Casal di Principe (CE): Al vescovo Angelo Spinillo il premio don Diana per la legalità





































Monsignor Angelo Spinillo, vescovo della diocesi di Aversa, insignito del Premio nazionale don Giuseppe Diana.

L’importante riconoscimento gli é stato assegnato “per aver saputo, fin dai primi istanti della sua missione, essere da guida e aver orientato percorsi di crescita cristiana”. La consegna del premio é avvenuta venerdì scorso a Casal di Principe, nel casertano, nel giorno in cui il prete anticamorra, ucciso da 5 colpi di pistola il 19 marzo 1994, avrebbe compiuto 56 anni.

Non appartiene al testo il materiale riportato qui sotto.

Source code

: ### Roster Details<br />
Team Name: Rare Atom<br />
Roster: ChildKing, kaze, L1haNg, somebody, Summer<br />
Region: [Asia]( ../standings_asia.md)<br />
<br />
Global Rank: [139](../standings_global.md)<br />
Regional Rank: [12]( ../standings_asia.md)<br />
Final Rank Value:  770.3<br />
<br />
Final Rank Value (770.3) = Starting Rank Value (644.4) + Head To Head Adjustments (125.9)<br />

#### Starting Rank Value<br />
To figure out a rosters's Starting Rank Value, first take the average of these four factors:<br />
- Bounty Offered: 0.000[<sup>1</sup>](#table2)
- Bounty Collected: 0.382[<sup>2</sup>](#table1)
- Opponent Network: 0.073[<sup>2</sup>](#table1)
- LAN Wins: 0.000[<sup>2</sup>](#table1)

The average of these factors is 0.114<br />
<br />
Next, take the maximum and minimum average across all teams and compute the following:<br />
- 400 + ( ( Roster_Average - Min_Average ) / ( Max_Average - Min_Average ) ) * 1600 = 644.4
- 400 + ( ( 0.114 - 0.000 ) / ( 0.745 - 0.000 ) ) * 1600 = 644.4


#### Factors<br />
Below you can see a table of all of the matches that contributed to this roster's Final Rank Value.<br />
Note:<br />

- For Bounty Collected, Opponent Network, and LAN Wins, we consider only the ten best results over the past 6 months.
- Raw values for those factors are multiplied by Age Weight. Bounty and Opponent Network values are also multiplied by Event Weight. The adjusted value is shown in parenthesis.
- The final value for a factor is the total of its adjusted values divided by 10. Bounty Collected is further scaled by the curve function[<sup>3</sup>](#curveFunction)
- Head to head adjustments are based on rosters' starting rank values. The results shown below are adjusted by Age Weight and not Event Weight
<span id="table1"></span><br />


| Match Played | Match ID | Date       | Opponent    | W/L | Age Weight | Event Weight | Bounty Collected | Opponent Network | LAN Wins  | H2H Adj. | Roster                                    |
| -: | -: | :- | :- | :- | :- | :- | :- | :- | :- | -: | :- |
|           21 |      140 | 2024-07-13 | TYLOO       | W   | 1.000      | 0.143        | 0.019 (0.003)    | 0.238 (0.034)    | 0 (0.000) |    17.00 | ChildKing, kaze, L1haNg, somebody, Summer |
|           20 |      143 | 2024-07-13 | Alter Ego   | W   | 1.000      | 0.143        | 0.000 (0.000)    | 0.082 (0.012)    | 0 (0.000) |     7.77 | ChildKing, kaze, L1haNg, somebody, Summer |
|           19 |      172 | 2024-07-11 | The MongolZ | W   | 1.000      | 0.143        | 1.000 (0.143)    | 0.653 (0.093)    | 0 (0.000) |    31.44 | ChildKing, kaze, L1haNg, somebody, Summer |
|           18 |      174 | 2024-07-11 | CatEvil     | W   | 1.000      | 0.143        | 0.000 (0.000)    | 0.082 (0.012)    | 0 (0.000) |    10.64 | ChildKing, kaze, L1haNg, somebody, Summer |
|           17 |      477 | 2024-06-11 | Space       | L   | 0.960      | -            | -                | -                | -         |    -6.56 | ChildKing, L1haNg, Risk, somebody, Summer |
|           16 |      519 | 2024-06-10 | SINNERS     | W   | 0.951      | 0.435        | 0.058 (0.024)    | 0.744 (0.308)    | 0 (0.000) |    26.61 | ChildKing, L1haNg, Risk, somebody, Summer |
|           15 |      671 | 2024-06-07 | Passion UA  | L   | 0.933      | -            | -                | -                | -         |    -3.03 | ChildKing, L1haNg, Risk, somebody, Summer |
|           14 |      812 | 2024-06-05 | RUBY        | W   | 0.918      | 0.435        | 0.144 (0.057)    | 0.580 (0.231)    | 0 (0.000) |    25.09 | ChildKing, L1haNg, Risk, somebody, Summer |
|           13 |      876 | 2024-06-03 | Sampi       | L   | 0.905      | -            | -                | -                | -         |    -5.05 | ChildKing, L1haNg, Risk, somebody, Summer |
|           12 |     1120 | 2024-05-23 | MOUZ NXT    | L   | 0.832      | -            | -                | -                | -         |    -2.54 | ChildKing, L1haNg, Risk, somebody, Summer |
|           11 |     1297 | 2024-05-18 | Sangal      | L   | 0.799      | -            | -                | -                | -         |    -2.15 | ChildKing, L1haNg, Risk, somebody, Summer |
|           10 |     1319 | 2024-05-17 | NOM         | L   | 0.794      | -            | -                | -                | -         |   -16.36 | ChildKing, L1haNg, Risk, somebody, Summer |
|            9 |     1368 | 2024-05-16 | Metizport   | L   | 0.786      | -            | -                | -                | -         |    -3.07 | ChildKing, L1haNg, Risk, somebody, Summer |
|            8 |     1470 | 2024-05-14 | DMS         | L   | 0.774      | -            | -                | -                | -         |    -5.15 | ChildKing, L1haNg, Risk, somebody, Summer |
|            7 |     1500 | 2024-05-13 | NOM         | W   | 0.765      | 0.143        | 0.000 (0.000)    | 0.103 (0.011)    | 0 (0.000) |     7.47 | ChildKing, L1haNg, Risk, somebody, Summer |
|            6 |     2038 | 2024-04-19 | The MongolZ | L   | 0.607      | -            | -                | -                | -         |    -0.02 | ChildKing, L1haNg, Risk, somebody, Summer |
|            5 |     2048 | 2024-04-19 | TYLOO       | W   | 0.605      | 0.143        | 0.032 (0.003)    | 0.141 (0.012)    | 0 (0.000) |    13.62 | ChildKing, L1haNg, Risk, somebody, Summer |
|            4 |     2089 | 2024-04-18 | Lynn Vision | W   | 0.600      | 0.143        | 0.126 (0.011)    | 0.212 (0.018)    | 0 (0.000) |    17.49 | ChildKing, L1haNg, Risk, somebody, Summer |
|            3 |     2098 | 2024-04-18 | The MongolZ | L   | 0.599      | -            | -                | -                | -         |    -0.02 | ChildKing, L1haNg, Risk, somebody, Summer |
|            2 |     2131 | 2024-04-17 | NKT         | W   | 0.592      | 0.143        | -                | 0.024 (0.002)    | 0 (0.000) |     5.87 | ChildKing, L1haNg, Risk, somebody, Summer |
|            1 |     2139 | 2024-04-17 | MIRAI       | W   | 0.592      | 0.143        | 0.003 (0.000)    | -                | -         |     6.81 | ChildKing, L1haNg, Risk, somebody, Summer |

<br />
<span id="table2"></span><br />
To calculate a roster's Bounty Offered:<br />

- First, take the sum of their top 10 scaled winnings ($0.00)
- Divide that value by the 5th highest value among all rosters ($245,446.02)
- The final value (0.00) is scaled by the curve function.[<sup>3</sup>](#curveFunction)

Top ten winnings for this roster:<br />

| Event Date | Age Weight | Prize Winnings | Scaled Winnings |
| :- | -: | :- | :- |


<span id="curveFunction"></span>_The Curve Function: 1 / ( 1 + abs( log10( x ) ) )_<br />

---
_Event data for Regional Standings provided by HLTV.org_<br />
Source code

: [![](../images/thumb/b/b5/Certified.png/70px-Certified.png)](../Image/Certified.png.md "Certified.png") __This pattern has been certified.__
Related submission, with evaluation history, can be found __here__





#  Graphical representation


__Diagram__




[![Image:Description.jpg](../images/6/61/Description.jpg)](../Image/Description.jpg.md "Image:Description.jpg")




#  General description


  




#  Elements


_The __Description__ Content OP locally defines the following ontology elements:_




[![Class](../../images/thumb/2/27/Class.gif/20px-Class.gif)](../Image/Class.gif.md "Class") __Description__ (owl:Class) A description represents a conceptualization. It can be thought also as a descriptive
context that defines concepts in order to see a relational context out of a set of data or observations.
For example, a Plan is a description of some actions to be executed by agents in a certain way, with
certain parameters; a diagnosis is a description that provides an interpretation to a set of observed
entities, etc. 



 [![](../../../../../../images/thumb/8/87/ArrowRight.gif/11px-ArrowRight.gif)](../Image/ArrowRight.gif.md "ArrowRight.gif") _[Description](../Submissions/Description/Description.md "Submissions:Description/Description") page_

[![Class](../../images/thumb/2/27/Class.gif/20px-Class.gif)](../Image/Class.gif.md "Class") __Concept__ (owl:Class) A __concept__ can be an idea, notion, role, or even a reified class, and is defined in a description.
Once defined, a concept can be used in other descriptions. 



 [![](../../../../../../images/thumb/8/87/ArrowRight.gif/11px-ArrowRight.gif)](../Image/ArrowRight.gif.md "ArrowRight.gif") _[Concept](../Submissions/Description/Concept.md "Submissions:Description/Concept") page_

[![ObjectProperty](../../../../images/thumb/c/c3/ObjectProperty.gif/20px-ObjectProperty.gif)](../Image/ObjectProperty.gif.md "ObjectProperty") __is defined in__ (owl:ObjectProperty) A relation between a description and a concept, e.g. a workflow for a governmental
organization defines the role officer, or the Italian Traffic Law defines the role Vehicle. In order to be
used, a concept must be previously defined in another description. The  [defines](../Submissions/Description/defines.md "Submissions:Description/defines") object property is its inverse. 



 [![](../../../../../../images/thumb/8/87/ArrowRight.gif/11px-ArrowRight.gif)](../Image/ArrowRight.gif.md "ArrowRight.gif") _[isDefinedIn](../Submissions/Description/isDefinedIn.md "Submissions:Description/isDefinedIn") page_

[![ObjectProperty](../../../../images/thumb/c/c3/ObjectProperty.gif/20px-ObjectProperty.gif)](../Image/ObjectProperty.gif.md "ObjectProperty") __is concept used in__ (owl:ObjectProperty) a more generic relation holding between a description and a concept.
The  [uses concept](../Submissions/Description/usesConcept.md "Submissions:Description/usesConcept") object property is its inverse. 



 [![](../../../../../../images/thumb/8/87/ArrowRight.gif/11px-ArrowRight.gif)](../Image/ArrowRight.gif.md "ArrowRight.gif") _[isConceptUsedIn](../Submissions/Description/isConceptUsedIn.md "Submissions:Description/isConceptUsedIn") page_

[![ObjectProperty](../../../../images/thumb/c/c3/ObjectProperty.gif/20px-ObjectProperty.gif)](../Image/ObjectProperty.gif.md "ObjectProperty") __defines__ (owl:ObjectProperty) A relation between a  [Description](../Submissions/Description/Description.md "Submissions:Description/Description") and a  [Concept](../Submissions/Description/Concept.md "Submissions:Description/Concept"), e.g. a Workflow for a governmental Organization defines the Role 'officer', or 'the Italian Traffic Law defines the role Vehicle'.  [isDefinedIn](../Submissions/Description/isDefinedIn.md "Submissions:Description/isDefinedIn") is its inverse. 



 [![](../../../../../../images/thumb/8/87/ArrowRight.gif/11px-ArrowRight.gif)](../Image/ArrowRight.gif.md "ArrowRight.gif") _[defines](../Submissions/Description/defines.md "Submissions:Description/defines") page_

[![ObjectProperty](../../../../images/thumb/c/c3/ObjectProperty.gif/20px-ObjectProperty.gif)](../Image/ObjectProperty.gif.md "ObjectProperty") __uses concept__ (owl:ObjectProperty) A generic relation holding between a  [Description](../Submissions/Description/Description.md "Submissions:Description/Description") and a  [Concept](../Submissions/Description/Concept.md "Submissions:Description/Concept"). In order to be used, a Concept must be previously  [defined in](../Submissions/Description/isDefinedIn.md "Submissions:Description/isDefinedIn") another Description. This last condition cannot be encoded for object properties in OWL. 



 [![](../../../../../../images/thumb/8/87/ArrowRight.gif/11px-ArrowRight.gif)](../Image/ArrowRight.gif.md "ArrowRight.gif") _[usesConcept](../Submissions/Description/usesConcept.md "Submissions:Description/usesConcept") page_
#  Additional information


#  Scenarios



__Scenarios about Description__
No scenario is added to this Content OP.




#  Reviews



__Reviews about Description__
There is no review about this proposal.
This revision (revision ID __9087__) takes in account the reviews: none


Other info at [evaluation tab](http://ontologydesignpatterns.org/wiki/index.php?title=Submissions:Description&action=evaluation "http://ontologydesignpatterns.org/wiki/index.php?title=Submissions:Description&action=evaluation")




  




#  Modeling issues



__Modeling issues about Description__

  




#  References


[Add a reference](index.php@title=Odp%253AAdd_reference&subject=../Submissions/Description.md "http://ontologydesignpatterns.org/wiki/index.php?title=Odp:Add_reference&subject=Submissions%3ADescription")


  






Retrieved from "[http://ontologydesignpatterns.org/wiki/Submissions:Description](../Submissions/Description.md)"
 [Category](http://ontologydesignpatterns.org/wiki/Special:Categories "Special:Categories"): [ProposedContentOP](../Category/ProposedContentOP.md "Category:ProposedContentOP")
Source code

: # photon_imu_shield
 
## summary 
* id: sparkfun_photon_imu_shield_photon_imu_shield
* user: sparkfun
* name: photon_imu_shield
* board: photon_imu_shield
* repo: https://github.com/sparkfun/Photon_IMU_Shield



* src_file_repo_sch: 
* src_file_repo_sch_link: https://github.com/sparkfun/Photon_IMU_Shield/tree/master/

Il già vescovo della diocesi di Teggiano-Policastro, che aveva duramente condannato la camorra paragonando gli affiliati alla criminalità organizzata a Giuda, coniuga impegno civile e quello religioso, a favore della legalità. “Ha parlato con la spinillo dondiana33gente e tra la gente – si legge nella motivazione del premio a Spinillo – senza mai rifiutarsi di riflettere e di porre domande”.  Nell’ambito del Festival dell’Impegno civile, che ha come location i beni confiscati sul territorio campano e che si svolge in maniera itinerante, premiati anche il procuratore nazionale antimafia Franco Roberti ed il professor Sergio Tanzarella, della Pontificia Università Gregoriana. Menzione speciale al direttore di Avvenire Marco Tarquinio e all’ex ministro per i beni culturali Massimo Bray.








Il premio, i cui vincitori erano già stati annunciati lo scorso marzo, raffigura il monumento a forma di vela dedicato a don Diana presente nel parco di Casal di Principe.